# Ah I see why the cancellation terms have changed



## Crazy Pablo (Nov 19, 2017)

Check out other places that have POO.
Drivers are cancelling on POO trips because they are getting ripped by the rider and uber on the % discount sheared between riders and uber while the mug driver drives more K's for less return.


----------



## Icecool (Feb 8, 2016)

Crazy Pablo said:


> Check out other places that have POO.
> Drivers are cancelling on POO trips because they are getting ripped by the rider and uber on the % discount sheared between riders and uber while the mug driver drives more K's for less return.


Don't get it when you see a ping . It tell you clearly it's a pool trip so why accept it and then cancel it . Why not just declined or ignore the trip request. The thing that I don't like about the Uber pool is that why Uber charge higher commissions when there are more riders . Most paxs don't understand how Uber pool works thinking it's like an UberX ride . But cheaper They Have more riders then stated on the app and want to do multiple drop off but we the driver don't get pay . If they ask you to drop off at a change destination or extra km we dint get paid . Uber is shit .


----------



## Teri12 (Jul 20, 2016)

Icecool said:


> Don't get it when you see a ping . It tell you clearly it's a pool trip so why accept it and then cancel it . Why not just declined or ignore the trip request. The thing that I don't like about the Uber pool is that why Uber charge higher commissions when there are more riders . Most paxs don't understand how Uber pool works thinking it's like an UberX ride . But cheaper They Have more riders then stated on the app and want to do multiple drop off but we the driver don't get pay . If they ask you to drop off at a change destination or extra km we dint get paid . Uber is shit .

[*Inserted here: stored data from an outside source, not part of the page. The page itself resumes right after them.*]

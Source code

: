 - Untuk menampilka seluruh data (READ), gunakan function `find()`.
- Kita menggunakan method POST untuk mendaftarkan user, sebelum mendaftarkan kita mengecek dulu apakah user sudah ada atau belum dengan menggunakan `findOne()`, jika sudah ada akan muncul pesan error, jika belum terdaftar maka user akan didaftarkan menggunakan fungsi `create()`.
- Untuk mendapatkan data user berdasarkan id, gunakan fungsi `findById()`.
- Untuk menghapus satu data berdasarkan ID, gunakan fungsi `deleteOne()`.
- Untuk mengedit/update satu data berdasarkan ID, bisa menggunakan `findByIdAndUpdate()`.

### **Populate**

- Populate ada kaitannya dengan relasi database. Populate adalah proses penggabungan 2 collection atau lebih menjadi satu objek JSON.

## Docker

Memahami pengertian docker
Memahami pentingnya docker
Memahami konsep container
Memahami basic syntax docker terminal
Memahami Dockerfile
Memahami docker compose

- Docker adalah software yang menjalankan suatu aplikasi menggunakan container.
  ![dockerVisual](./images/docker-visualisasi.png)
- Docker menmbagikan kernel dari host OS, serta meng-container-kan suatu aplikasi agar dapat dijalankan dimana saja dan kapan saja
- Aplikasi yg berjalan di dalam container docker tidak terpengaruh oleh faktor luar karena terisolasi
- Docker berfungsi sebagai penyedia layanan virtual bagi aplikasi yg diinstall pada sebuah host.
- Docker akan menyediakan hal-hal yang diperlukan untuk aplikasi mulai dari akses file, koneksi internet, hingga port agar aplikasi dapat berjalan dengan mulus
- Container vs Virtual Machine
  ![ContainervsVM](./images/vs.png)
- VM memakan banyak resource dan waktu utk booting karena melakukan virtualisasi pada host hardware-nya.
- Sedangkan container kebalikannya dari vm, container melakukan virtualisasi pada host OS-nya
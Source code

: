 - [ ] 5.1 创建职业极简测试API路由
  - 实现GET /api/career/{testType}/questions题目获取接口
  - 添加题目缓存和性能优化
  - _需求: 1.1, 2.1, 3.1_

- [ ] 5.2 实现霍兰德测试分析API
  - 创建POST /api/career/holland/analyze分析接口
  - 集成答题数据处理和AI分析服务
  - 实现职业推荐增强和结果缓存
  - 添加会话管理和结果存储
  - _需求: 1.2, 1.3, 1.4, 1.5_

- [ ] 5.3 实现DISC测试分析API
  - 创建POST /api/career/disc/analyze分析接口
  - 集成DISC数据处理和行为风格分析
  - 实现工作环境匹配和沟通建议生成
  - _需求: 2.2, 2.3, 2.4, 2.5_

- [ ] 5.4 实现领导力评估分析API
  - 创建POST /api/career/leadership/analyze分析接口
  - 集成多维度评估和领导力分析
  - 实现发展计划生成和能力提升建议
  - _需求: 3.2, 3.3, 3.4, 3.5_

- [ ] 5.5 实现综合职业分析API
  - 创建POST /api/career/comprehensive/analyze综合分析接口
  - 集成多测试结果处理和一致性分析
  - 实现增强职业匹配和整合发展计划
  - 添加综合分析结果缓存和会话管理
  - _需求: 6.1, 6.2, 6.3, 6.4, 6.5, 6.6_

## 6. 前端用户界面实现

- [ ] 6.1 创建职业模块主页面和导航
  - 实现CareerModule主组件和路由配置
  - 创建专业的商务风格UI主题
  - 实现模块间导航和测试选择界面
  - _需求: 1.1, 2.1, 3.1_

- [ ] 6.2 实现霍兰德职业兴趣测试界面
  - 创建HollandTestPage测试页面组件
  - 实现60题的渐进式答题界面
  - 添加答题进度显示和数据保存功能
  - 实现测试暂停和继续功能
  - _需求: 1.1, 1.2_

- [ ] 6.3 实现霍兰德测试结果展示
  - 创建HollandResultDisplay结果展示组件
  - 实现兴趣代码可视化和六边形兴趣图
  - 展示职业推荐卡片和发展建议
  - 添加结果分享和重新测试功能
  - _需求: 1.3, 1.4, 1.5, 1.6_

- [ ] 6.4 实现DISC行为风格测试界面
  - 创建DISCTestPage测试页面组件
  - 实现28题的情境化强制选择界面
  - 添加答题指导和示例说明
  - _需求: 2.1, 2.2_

That's why I've left. For now.....


----------



## Who is John Galt? (Sep 28, 2016)

Teri12 said:


> That's why I've left. For now.....


.....If you leave me now, you'll take away the biggest part of me
Uh uh uh uh no baby please don't go....

.


----------



## Teri12 (Jul 20, 2016)

Who is John Galt? said:


> .....If you leave me now, you'll take away the biggest part of me
> Uh uh uh uh no baby please don't go....
> 
> .


If you leave, at least in my life-time, I've had one dream come true.... I was blessed, to be loved, by Some One as Wonderful As You..... (heard a cover of that in the car tonight ...one of my favourites). I won't leave you John. Just taking a break from daily character assassinations.... in * form.


----------



## Sydney Uber (Apr 15, 2014)

Who is John Galt? said:


> .....If you leave me now, you'll take away the biggest part of me
> Uh uh uh uh no baby please don't go....
> 
> .


Bread?


----------



## Who is John Galt? (Sep 28, 2016)

Sydney Uber said:


> Bread?


Chicago X

.


----------